Work item.
In the records below, find the lines that include "Alquímica" and copy each.

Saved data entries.
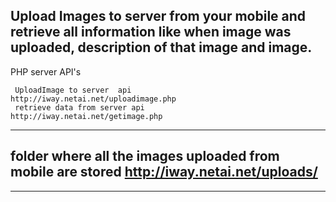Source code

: Upload Images to server from your mobile and retrieve all information like when image was uploaded, description of that image and image.  
--------------------------------------------------------
PHP server API's

     UploadImage to server  api           http://iway.netai.net/uploadimage.php
     retrieve data from server api        http://iway.netai.net/getimage.php
     
--------------------------------------------------------
folder where all the images uploaded from mobile are stored 
         http://iway.netai.net/uploads/
--------------------------------------------------------

--------------------------------------------------------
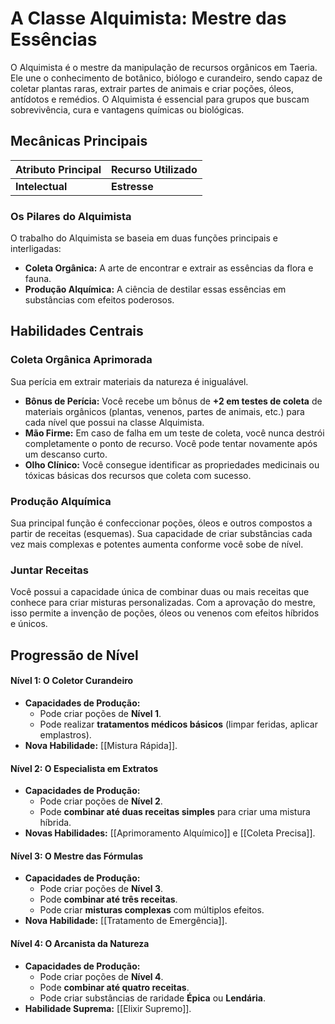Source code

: # A Classe Alquimista: Mestre das Essências

O Alquimista é o mestre da manipulação de recursos orgânicos em Taeria. Ele une o conhecimento de botânico, biólogo e curandeiro, sendo capaz de coletar plantas raras, extrair partes de animais e criar poções, óleos, antídotos e remédios. O Alquimista é essencial para grupos que buscam sobrevivência, cura e vantagens químicas ou biológicas.

## Mecânicas Principais

| Atributo Principal | Recurso Utilizado |
| :----------------- | :---------------- |
| **Intelectual** | **Estresse** |

### Os Pilares do Alquimista
O trabalho do Alquimista se baseia em duas funções principais e interligadas:
* **Coleta Orgânica:** A arte de encontrar e extrair as essências da flora e fauna.
* **Produção Alquímica:** A ciência de destilar essas essências em substâncias com efeitos poderosos.

## Habilidades Centrais

### Coleta Orgânica Aprimorada
Sua perícia em extrair materiais da natureza é inigualável.
* **Bônus de Perícia:** Você recebe um bônus de **+2 em testes de coleta** de materiais orgânicos (plantas, venenos, partes de animais, etc.) para cada nível que possui na classe Alquimista.
* **Mão Firme:** Em caso de falha em um teste de coleta, você nunca destrói completamente o ponto de recurso. Você pode tentar novamente após um descanso curto.
* **Olho Clínico:** Você consegue identificar as propriedades medicinais ou tóxicas básicas dos recursos que coleta com sucesso.

### Produção Alquímica
Sua principal função é confeccionar poções, óleos e outros compostos a partir de receitas (esquemas). Sua capacidade de criar substâncias cada vez mais complexas e potentes aumenta conforme você sobe de nível.

### Juntar Receitas
Você possui a capacidade única de combinar duas ou mais receitas que conhece para criar misturas personalizadas. Com a aprovação do mestre, isso permite a invenção de poções, óleos ou venenos com efeitos híbridos e únicos.

## Progressão de Nível

#### Nível 1: O Coletor Curandeiro
* **Capacidades de Produção:**
    * Pode criar poções de **Nível 1**.
    * Pode realizar **tratamentos médicos básicos** (limpar feridas, aplicar emplastros).
* **Nova Habilidade:** [[Mistura Rápida]].

#### Nível 2: O Especialista em Extratos
* **Capacidades de Produção:**
    * Pode criar poções de **Nível 2**.
    * Pode **combinar até duas receitas simples** para criar uma mistura híbrida.
* **Novas Habilidades:** [[Aprimoramento Alquímico]] e [[Coleta Precisa]].

#### Nível 3: O Mestre das Fórmulas
* **Capacidades de Produção:**
    * Pode criar poções de **Nível 3**.
    * Pode **combinar até três receitas**.
    * Pode criar **misturas complexas** com múltiplos efeitos.
* **Nova Habilidade:** [[Tratamento de Emergência]].

#### Nível 4: O Arcanista da Natureza
* **Capacidades de Produção:**
    * Pode criar poções de **Nível 4**.
    * Pode **combinar até quatro receitas**.
    * Pode criar substâncias de raridade **Épica** ou **Lendária**.
* **Habilidade Suprema:** [[Elixir Supremo]].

Worked solution.
* **Produção Alquímica:** A ciência de destilar essas essências em substâncias com efeitos poderosos.
### Produção Alquímica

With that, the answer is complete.